# Data
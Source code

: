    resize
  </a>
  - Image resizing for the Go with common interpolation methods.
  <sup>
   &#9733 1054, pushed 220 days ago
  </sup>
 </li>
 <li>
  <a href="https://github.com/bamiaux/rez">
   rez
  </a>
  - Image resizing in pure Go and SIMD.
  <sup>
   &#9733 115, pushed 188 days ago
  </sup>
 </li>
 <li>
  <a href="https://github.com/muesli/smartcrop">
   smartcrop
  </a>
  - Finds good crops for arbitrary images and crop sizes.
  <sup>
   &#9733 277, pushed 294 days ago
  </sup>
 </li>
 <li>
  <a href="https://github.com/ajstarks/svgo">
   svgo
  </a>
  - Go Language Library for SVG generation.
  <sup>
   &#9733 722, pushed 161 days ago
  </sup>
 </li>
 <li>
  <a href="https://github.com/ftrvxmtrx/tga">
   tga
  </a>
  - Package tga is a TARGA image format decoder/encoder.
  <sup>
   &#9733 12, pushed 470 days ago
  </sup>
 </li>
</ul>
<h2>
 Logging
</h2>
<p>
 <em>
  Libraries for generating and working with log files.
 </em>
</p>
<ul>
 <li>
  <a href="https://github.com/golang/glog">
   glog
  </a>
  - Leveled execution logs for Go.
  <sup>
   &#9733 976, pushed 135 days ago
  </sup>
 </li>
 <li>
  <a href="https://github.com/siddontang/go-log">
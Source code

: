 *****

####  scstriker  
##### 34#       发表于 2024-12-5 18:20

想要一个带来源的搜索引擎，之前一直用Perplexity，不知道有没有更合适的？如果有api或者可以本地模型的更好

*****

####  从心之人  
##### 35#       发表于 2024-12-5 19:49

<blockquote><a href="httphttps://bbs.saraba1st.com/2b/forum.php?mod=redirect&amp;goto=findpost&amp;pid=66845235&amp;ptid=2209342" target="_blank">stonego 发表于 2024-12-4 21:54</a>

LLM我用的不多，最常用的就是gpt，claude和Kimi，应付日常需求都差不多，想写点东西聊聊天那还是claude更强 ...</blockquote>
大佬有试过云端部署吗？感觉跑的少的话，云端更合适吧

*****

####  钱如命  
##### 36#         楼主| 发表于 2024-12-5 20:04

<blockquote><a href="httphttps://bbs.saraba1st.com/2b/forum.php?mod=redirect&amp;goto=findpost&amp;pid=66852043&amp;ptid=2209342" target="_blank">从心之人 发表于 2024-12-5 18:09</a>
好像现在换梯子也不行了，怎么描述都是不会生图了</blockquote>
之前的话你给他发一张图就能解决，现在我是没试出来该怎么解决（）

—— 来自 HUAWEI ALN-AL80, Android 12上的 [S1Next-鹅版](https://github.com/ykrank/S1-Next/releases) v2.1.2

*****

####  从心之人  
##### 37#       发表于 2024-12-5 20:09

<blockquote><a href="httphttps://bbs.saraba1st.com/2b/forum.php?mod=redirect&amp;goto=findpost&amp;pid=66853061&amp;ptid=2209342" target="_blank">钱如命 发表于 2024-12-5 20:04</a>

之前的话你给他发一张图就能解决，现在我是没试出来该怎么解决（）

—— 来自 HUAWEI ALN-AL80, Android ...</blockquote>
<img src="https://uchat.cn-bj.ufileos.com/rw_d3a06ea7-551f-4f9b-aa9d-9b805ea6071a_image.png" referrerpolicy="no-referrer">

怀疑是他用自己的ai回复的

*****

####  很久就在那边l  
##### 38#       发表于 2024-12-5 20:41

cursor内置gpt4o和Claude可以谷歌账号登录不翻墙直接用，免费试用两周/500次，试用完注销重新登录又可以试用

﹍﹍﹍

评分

# What is needed
Each record above should be transcribed exactly.

# Completed exercise
Source code

:    resize
  </a>
  - Image resizing for the Go with common interpolation methods.
  <sup>
   &#9733 1054, pushed 220 days ago
  </sup>
 </li>
 <li>
  <a href="https://github.com/bamiaux/rez">
   rez
  </a>
  - Image resizing in pure Go and SIMD.
  <sup>
   &#9733 115, pushed 188 days ago
  </sup>
 </li>
 <li>
  <a href="https://github.com/muesli/smartcrop">
   smartcrop
  </a>
  - Finds good crops for arbitrary images and crop sizes.
  <sup>
   &#9733 277, pushed 294 days ago
  </sup>
 </li>
 <li>
  <a href="https://github.com/ajstarks/svgo">
   svgo
  </a>
  - Go Language Library for SVG generation.
  <sup>
   &#9733 722, pushed 161 days ago
  </sup>
 </li>
 <li>
  <a href="https://github.com/ftrvxmtrx/tga">
   tga
  </a>
  - Package tga is a TARGA image format decoder/encoder.
  <sup>
   &#9733 12, pushed 470 days ago
  </sup>
 </li>
</ul>
<h2>
 Logging
</h2>
<p>
 <em>
  Libraries for generating and working with log files.
 </em>
</p>
<ul>
 <li>
  <a href="https://github.com/golang/glog">
   glog
  </a>
  - Leveled execution logs for Go.
  <sup>
   &#9733 976, pushed 135 days ago
  </sup>
 </li>
 <li>
  <a href="https://github.com/siddontang/go-log">
Source code

: *****

####  scstriker  
##### 34#       发表于 2024-12-5 18:20

想要一个带来源的搜索引擎，之前一直用Perplexity，不知道有没有更合适的？如果有api或者可以本地模型的更好

*****

####  从心之人  
##### 35#       发表于 2024-12-5 19:49

<blockquote><a href="httphttps://bbs.saraba1st.com/2b/forum.php?mod=redirect&amp;goto=findpost&amp;pid=66845235&amp;ptid=2209342" target="_blank">stonego 发表于 2024-12-4 21:54</a>

LLM我用的不多，最常用的就是gpt，claude和Kimi，应付日常需求都差不多，想写点东西聊聊天那还是claude更强 ...</blockquote>
大佬有试过云端部署吗？感觉跑的少的话，云端更合适吧

*****

####  钱如命  
##### 36#         楼主| 发表于 2024-12-5 20:04

<blockquote><a href="httphttps://bbs.saraba1st.com/2b/forum.php?mod=redirect&amp;goto=findpost&amp;pid=66852043&amp;ptid=2209342" target="_blank">从心之人 发表于 2024-12-5 18:09</a>
好像现在换梯子也不行了，怎么描述都是不会生图了</blockquote>
之前的话你给他发一张图就能解决，现在我是没试出来该怎么解决（）

—— 来自 HUAWEI ALN-AL80, Android 12上的 [S1Next-鹅版](https://github.com/ykrank/S1-Next/releases) v2.1.2

*****

####  从心之人  
##### 37#       发表于 2024-12-5 20:09

<blockquote><a href="httphttps://bbs.saraba1st.com/2b/forum.php?mod=redirect&amp;goto=findpost&amp;pid=66853061&amp;ptid=2209342" target="_blank">钱如命 发表于 2024-12-5 20:04</a>

之前的话你给他发一张图就能解决，现在我是没试出来该怎么解决（）

—— 来自 HUAWEI ALN-AL80, Android ...</blockquote>
<img src="https://uchat.cn-bj.ufileos.com/rw_d3a06ea7-551f-4f9b-aa9d-9b805ea6071a_image.png" referrerpolicy="no-referrer">

怀疑是他用自己的ai回复的

*****

####  很久就在那边l  
##### 38#       发表于 2024-12-5 20:41

cursor内置gpt4o和Claude可以谷歌账号登录不翻墙直接用，免费试用两周/500次，试用完注销重新登录又可以试用

﹍﹍﹍

评分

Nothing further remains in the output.